*Problem details*
Reproduce exactly, and only, the lines below from the one containing "[Features](#🌟-features) • [Installation](#🛠️-installation)" through the one containing "- **Move File**: 🚚".

━━━━━ The data ━━━━━

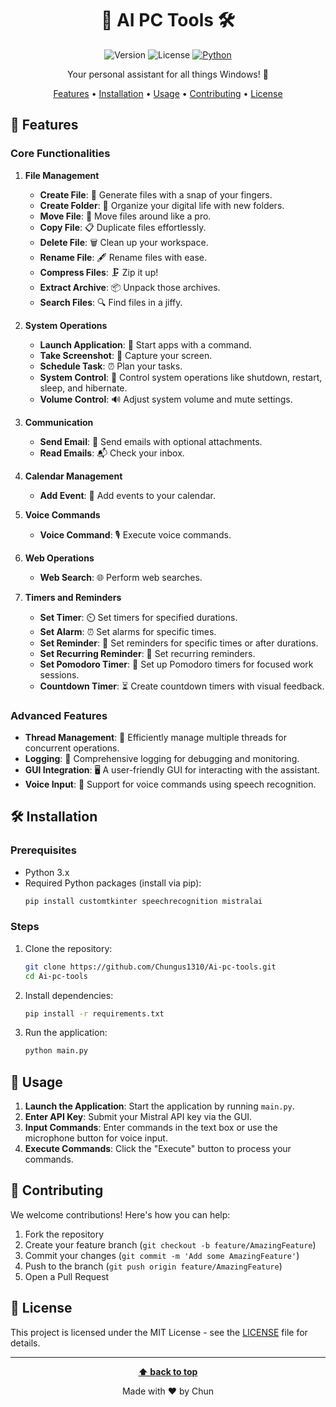 <div align="center">
<h1> 🚀 AI PC Tools 🛠️</h1>
  
![Version](https://img.shields.io/badge/version-1.0.0-blue.svg)
![License](https://img.shields.io/badge/license-MIT-green.svg)
[![Python](https://img.shields.io/badge/python-%3E%3D3.x-blue)](https://www.python.org/)

Your personal assistant for all things Windows! 🎉

[Features](#🌟-features) • [Installation](#🛠️-installation) • [Usage](#🚀-usage) • [Contributing](#🤝-contributing) • [License](#📜-license)

</div>



## 🌟 Features

### Core Functionalities

1. **File Management**
   - **Create File**: 📄 Generate files with a snap of your fingers.
   - **Create Folder**: 📁 Organize your digital life with new folders.
   - **Move File**: 🚚 Move files around like a pro.
   - **Copy File**: 📋 Duplicate files effortlessly.
   - **Delete File**: 🗑️ Clean up your workspace.
   - **Rename File**: 🖋️ Rename files with ease.
   - **Compress Files**: 🗜️ Zip it up!
   - **Extract Archive**: 📦 Unpack those archives.
   - **Search Files**: 🔍 Find files in a jiffy.

2. **System Operations**
   - **Launch Application**: 🚀 Start apps with a command.
   - **Take Screenshot**: 📸 Capture your screen.
   - **Schedule Task**: ⏰ Plan your tasks.
   - **System Control**: 🔌 Control system operations like shutdown, restart, sleep, and hibernate.
   - **Volume Control**: 🔊 Adjust system volume and mute settings.

3. **Communication**
   - **Send Email**: 📧 Send emails with optional attachments.
   - **Read Emails**: 📬 Check your inbox.

4. **Calendar Management**
   - **Add Event**: 📅 Add events to your calendar.

5. **Voice Commands**
   - **Voice Command**: 🎙️ Execute voice commands.

6. **Web Operations**
   - **Web Search**: 🌐 Perform web searches.

7. **Timers and Reminders**
   - **Set Timer**: ⏲️ Set timers for specified durations.
   - **Set Alarm**: ⏰ Set alarms for specific times.
   - **Set Reminder**: 📌 Set reminders for specific times or after durations.
   - **Set Recurring Reminder**: 🔁 Set recurring reminders.
   - **Set Pomodoro Timer**: 🍅 Set up Pomodoro timers for focused work sessions.
   - **Countdown Timer**: ⏳ Create countdown timers with visual feedback.

### Advanced Features

- **Thread Management**: 🧵 Efficiently manage multiple threads for concurrent operations.
- **Logging**: 📜 Comprehensive logging for debugging and monitoring.
- **GUI Integration**: 🖥️ A user-friendly GUI for interacting with the assistant.
- **Voice Input**: 🎤 Support for voice commands using speech recognition.

## 🛠️ Installation

### Prerequisites

- Python 3.x
- Required Python packages (install via pip):
  ```bash
  pip install customtkinter speechrecognition mistralai
  ```

### Steps

1. Clone the repository:
   ```bash
   git clone https://github.com/Chungus1310/Ai-pc-tools.git
   cd Ai-pc-tools
   ```

2. Install dependencies:
   ```bash
   pip install -r requirements.txt
   ```

3. Run the application:
   ```bash
   python main.py
   ```

## 🚀 Usage

1. **Launch the Application**: Start the application by running `main.py`.
2. **Enter API Key**: Submit your Mistral API key via the GUI.
3. **Input Commands**: Enter commands in the text box or use the microphone button for voice input.
4. **Execute Commands**: Click the "Execute" button to process your commands.

## 🤝 Contributing

We welcome contributions! Here's how you can help:

1. Fork the repository
2. Create your feature branch (`git checkout -b feature/AmazingFeature`)
3. Commit your changes (`git commit -m 'Add some AmazingFeature'`)
4. Push to the branch (`git push origin feature/AmazingFeature`)
5. Open a Pull Request

## 📜 License

This project is licensed under the MIT License - see the [LICENSE](LICENSE) file for details.

---

<div align="center">

**[⬆ back to top](#🚀-ai-pc-tools-🛠️)**

Made with ❤️ by Chun

</div>
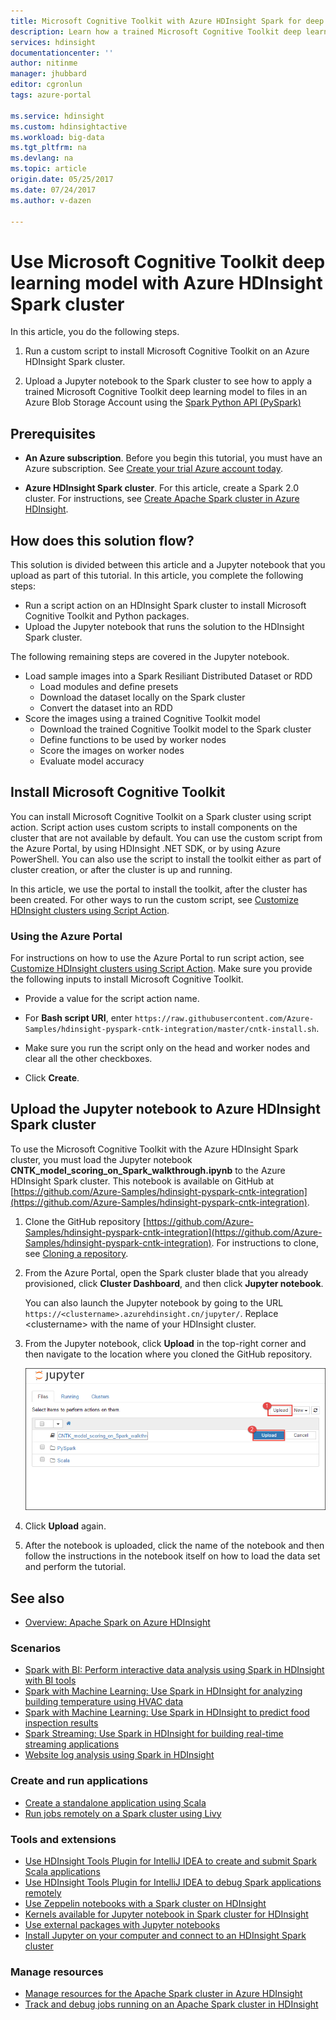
 ```yaml
---
title: Microsoft Cognitive Toolkit with Azure HDInsight Spark for deep learning | Azure
description: Learn how a trained Microsoft Cognitive Toolkit deep learning model can be applied to a dataset using the Spark Python API in an Azure HDInsight Spark cluster.
services: hdinsight
documentationcenter: ''
author: nitinme
manager: jhubbard
editor: cgronlun
tags: azure-portal

ms.service: hdinsight
ms.custom: hdinsightactive
ms.workload: big-data
ms.tgt_pltfrm: na
ms.devlang: na
ms.topic: article
origin.date: 05/25/2017
ms.date: 07/24/2017
ms.author: v-dazen

---
```

# Use Microsoft Cognitive Toolkit deep learning model with Azure HDInsight Spark cluster

In this article, you do the following steps.

1. Run a custom script to install Microsoft Cognitive Toolkit on an Azure HDInsight Spark cluster.

2. Upload a Jupyter notebook to the Spark cluster to see how to apply a trained Microsoft Cognitive Toolkit deep learning model to files in an Azure Blob Storage Account using the [Spark Python API (PySpark)](https://spark.apache.org/docs/0.9.0/python-programming-guide.html)

## Prerequisites

* **An Azure subscription**. Before you begin this tutorial, you must have an Azure subscription. See [Create your trial Azure account today](https://www.azure.cn/pricing/1rmb-trial).

* **Azure HDInsight Spark cluster**. For this article, create a Spark 2.0 cluster. For instructions, see [Create Apache Spark cluster in Azure HDInsight](hdinsight-apache-spark-jupyter-spark-sql.md).

## How does this solution flow?

This solution is divided between this article and a Jupyter notebook that you upload as part of this tutorial. In this article, you complete the following steps:

* Run a script action on an HDInsight Spark cluster to install Microsoft Cognitive Toolkit and Python packages.
* Upload the Jupyter notebook that runs the solution to the HDInsight Spark cluster.

The following remaining steps are covered in the Jupyter notebook.

- Load sample images into a Spark Resiliant Distributed Dataset or RDD
   - Load modules and define presets
   - Download the dataset locally on the Spark cluster
   - Convert the dataset into an RDD
- Score the images using a trained Cognitive Toolkit model
   - Download the trained Cognitive Toolkit model to the Spark cluster
   - Define functions to be used by worker nodes
   - Score the images on worker nodes
   - Evaluate model accuracy

## Install Microsoft Cognitive Toolkit

You can install Microsoft Cognitive Toolkit on a Spark cluster using script action. Script action uses custom scripts to install components on the cluster that are not available by default. You can use the custom script from the Azure Portal, by using HDInsight .NET SDK, or by using Azure PowerShell. You can also use the script to install the toolkit either as part of cluster creation, or after the cluster is up and running. 

In this article, we use the portal to install the toolkit, after the cluster has been created. For other ways to run the custom script, see [Customize HDInsight clusters using Script Action](hdinsight-hadoop-customize-cluster-linux.md).

### Using the Azure Portal

For instructions on how to use the Azure Portal to run script action, see [Customize HDInsight clusters using Script Action](hdinsight-hadoop-customize-cluster-linux.md#use-a-script-action-during-cluster-creation). Make sure you provide the following inputs to install Microsoft Cognitive Toolkit.

* Provide a value for the script action name.

* For **Bash script URI**, enter `https://raw.githubusercontent.com/Azure-Samples/hdinsight-pyspark-cntk-integration/master/cntk-install.sh`.

* Make sure you run the script only on the head and worker nodes and clear all the other checkboxes.

* Click **Create**.

## Upload the Jupyter notebook to Azure HDInsight Spark cluster

To use the Microsoft Cognitive Toolkit with the Azure HDInsight Spark cluster, you must load the Jupyter notebook **CNTK_model_scoring_on_Spark_walkthrough.ipynb** to the Azure HDInsight Spark cluster. This notebook is available on GitHub at [https://github.com/Azure-Samples/hdinsight-pyspark-cntk-integration](https://github.com/Azure-Samples/hdinsight-pyspark-cntk-integration).

1. Clone the GitHub repository [https://github.com/Azure-Samples/hdinsight-pyspark-cntk-integration](https://github.com/Azure-Samples/hdinsight-pyspark-cntk-integration). For instructions to clone, see [Cloning a repository](https://help.github.com/articles/cloning-a-repository/).

2. From the Azure Portal, open the Spark cluster blade that you already provisioned, click **Cluster Dashboard**, and then click **Jupyter notebook**.

    You can also launch the Jupyter notebook by going to the URL `https://<clustername>.azurehdinsight.cn/jupyter/`. Replace \<clustername> with the name of your HDInsight cluster.

3. From the Jupyter notebook, click **Upload** in the top-right corner and then navigate to the location where you cloned the GitHub repository.

    ![Upload Jupyter notebook to Azure HDInsight Spark cluster](./media/hdinsight-apache-spark-microsoft-cognitive-toolkit/hdinsight-microsoft-cognitive-toolkit-load-jupyter-notebook.png "Upload Jupyter notebook to Azure HDInsight Spark cluster")

4. Click **Upload** again.

5. After the notebook is uploaded, click the name of the notebook and then follow the instructions in the notebook itself on how to load the data set and perform the tutorial.

## See also
* [Overview: Apache Spark on Azure HDInsight](hdinsight-apache-spark-overview.md)

### Scenarios
* [Spark with BI: Perform interactive data analysis using Spark in HDInsight with BI tools](hdinsight-apache-spark-use-bi-tools.md)
* [Spark with Machine Learning: Use Spark in HDInsight for analyzing building temperature using HVAC data](hdinsight-apache-spark-ipython-notebook-machine-learning.md)
* [Spark with Machine Learning: Use Spark in HDInsight to predict food inspection results](hdinsight-apache-spark-machine-learning-mllib-ipython.md)
* [Spark Streaming: Use Spark in HDInsight for building real-time streaming applications](hdinsight-apache-spark-eventhub-streaming.md)
* [Website log analysis using Spark in HDInsight](hdinsight-apache-spark-custom-library-website-log-analysis.md)

### Create and run applications
* [Create a standalone application using Scala](hdinsight-apache-spark-create-standalone-application.md)
* [Run jobs remotely on a Spark cluster using Livy](hdinsight-apache-spark-livy-rest-interface.md)

### Tools and extensions
* [Use HDInsight Tools Plugin for IntelliJ IDEA to create and submit Spark Scala applications](hdinsight-apache-spark-intellij-tool-plugin.md)
* [Use HDInsight Tools Plugin for IntelliJ IDEA to debug Spark applications remotely](hdinsight-apache-spark-intellij-tool-plugin-debug-jobs-remotely.md)
* [Use Zeppelin notebooks with a Spark cluster on HDInsight](hdinsight-apache-spark-zeppelin-notebook.md)
* [Kernels available for Jupyter notebook in Spark cluster for HDInsight](hdinsight-apache-spark-jupyter-notebook-kernels.md)
* [Use external packages with Jupyter notebooks](hdinsight-apache-spark-jupyter-notebook-use-external-packages.md)
* [Install Jupyter on your computer and connect to an HDInsight Spark cluster](hdinsight-apache-spark-jupyter-notebook-install-locally.md)

### Manage resources
* [Manage resources for the Apache Spark cluster in Azure HDInsight](hdinsight-apache-spark-resource-manager.md)
* [Track and debug jobs running on an Apache Spark cluster in HDInsight](hdinsight-apache-spark-job-debugging.md)

[hdinsight-versions]: hdinsight-component-versioning.md
[hdinsight-upload-data]: hdinsight-upload-data.md
[hdinsight-storage]: hdinsight-hadoop-use-blob-storage.md

[azure-purchase-options]: https://www.azure.cn/pricing/overview/
[azure-member-offers]: https://www.azure.cn/pricing/member-offers/
[azure-trial]: https://www.azure.cn/pricing/1rmb-trial/
[azure-create-storageaccount]: storage-create-storage-account.md
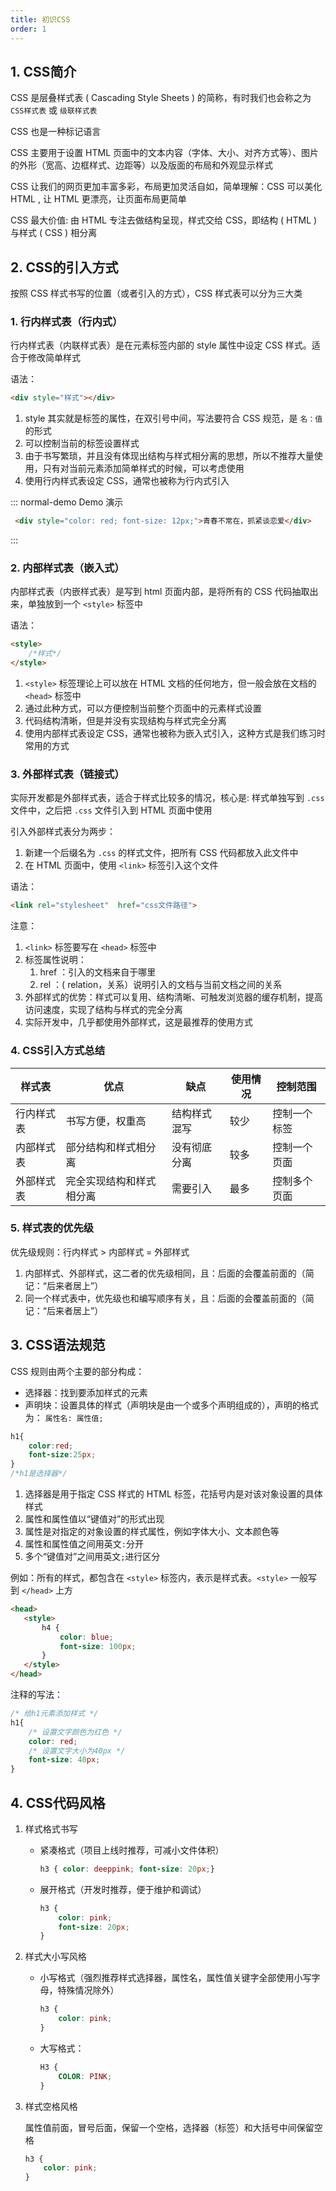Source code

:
 ```yaml
---
title: 初识CSS
order: 1
---
```


## 1. CSS简介

CSS 是层叠样式表 ( Cascading Style Sheets ) 的简称，有时我们也会称之为 `CSS样式表` 或 `级联样式表`

CSS 也是一种标记语言

CSS 主要用于设置 HTML 页面中的文本内容（字体、大小、对齐方式等）、图片的外形（宽高、边框样式、边距等）以及版面的布局和外观显示样式

CSS 让我们的网页更加丰富多彩，布局更加灵活自如，简单理解：CSS 可以美化 HTML , 让 HTML 更漂亮，让页面布局更简单

CSS 最大价值: 由 HTML 专注去做结构呈现，样式交给 CSS，即结构 ( HTML ) 与样式 ( CSS ) 相分离

## 2. CSS的引入方式

按照 CSS 样式书写的位置（或者引入的方式），CSS 样式表可以分为三大类

### 1. 行内样式表（行内式）

行内样式表（内联样式表）是在元素标签内部的 style 属性中设定 CSS 样式。适合于修改简单样式

语法：
```html
<div style="样式"></div>
```

1. style 其实就是标签的属性，在双引号中间，写法要符合 CSS 规范，是 `名：值` 的形式
2. 可以控制当前的标签设置样式
3. 由于书写繁琐，并且没有体现出结构与样式相分离的思想，所以不推荐大量使用，只有对当前元素添加简单样式的时候，可以考虑使用
4. 使用行内样式表设定 CSS，通常也被称为行内式引入

::: normal-demo Demo 演示

```html
 <div style="color: red; font-size: 12px;">青春不常在，抓紧谈恋爱</div>
```

:::

### 2. 内部样式表（嵌入式）

内部样式表（内嵌样式表）是写到 html 页面内部，是将所有的 CSS 代码抽取出来，单独放到一个 `<style>` 标签中

语法：
```html
<style>
    /*样式*/
</style>
```

1. `<style>` 标签理论上可以放在 HTML 文档的任何地方，但一般会放在文档的 `<head>` 标签中
2. 通过此种方式，可以方便控制当前整个页面中的元素样式设置
3. 代码结构清晰，但是并没有实现结构与样式完全分离
4. 使用内部样式表设定 CSS，通常也被称为嵌入式引入，这种方式是我们练习时常用的方式

### 3. 外部样式表（链接式）

实际开发都是外部样式表，适合于样式比较多的情况，核心是: 样式单独写到 `.css` 文件中，之后把 `.css` 文件引入到 HTML 页面中使用

引入外部样式表分为两步：
1. 新建一个后缀名为 `.css` 的样式文件，把所有 CSS 代码都放入此文件中
2. 在 HTML 页面中，使用 `<link>` 标签引入这个文件

语法：
```html
<link rel="stylesheet"  href="css文件路径">
```

注意：
1. `<link>` 标签要写在 `<head>` 标签中
2. 标签属性说明： 
	1. href ：引入的文档来自于哪里
	2. rel ：( relation，关系）说明引入的文档与当前文档之间的关系
3. 外部样式的优势：样式可以复用、结构清晰、可触发浏览器的缓存机制，提高访问速度，实现了结构与样式的完全分离
4. 实际开发中，几乎都使用外部样式，这是最推荐的使用方式

### 4. CSS引入方式总结

| 样式表     | 优点                 | 缺点         | 使用情况 | 控制范围     |
| ---------- | -------------------- | ------------ | -------- | ------------ |
| 行内样式表 | 书写方便，权重高     | 结构样式混写 | 较少     | 控制一个标签 |
| 内部样式表 | 部分结构和样式相分离 | 没有彻底分离 | 较多     | 控制一个页面 |
| 外部样式表           |  完全实现结构和样式相分离                    |  需要引入            | 最多         |  控制多个页面            |

### 5. 样式表的优先级

优先级规则：行内样式 > 内部样式 = 外部样式

1. 内部样式、外部样式，这二者的优先级相同，且：后面的会覆盖前面的（简记：“后来者居上”）
2. 同一个样式表中，优先级也和编写顺序有关，且：后面的会覆盖前面的（简记：“后来者居上”）

## 3. CSS语法规范

CSS 规则由两个主要的部分构成：
+ 选择器：找到要添加样式的元素
+ 声明块：设置具体的样式（声明块是由一个或多个声明组成的），声明的格式为： `属性名: 属性值;`

```css
h1{
	color:red;
	font-size:25px;
}
/*h1是选择器*/
```

 1. 选择器是用于指定 CSS 样式的 HTML 标签，花括号内是对该对象设置的具体样式
 2. 属性和属性值以“键值对”的形式出现
 3. 属性是对指定的对象设置的样式属性，例如字体大小、文本颜色等
 4. 属性和属性值之间用英文`:`分开
 5. 多个“键值对”之间用英文`;`进行区分

 例如：所有的样式，都包含在 `<style>` 标签内，表示是样式表。`<style>` 一般写到 `</head>` 上方

 ```html
<head>
    <style>
        h4 {
            color: blue;
            font-size: 100px;
        }
    </style>
</head>
 ```

注释的写法：
```css
/* 给h1元素添加样式 */
h1{
	/* 设置文字颜色为红色 */
	color: red;
	/* 设置文字大小为40px */
	font-size: 40px;
}
```

## 4. CSS代码风格

1. 样式格式书写

   + 紧凑格式（项目上线时推荐，可减小文件体积）

     ```css
     h3 { color: deeppink; font-size: 20px;}
     ```

   + 展开格式（开发时推荐，便于维护和调试）

     ```css
     h3 {
         color: pink;
         font-size: 20px;    
     }
     ```

2. 样式大小写风格

   + 小写格式（强烈推荐样式选择器，属性名，属性值关键字全部使用小写字母，特殊情况除外）

     ```css
     h3 {
         color: pink;
     }
     ```

   + 大写格式：

     ```css
     H3 {
         COLOR: PINK;   
     }
     ```

3. 样式空格风格

   属性值前面，冒号后面，保留一个空格，选择器（标签）和大括号中间保留空格

   ```css
   h3 {
       color: pink;    
   }
   ```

━━━━━

*Exercise result*
[Features](#🌟-features) • [Installation](#🛠️-installation) • [Usage](#🚀-usage) • [Contributing](#🤝-contributing) • [License](#📜-license)

</div>



## 🌟 Features

### Core Functionalities

1. **File Management**
   - **Create File**: 📄 Generate files with a snap of your fingers.
   - **Create Folder**: 📁 Organize your digital life with new folders.
   - **Move File**: 🚚 Move files around like a pro.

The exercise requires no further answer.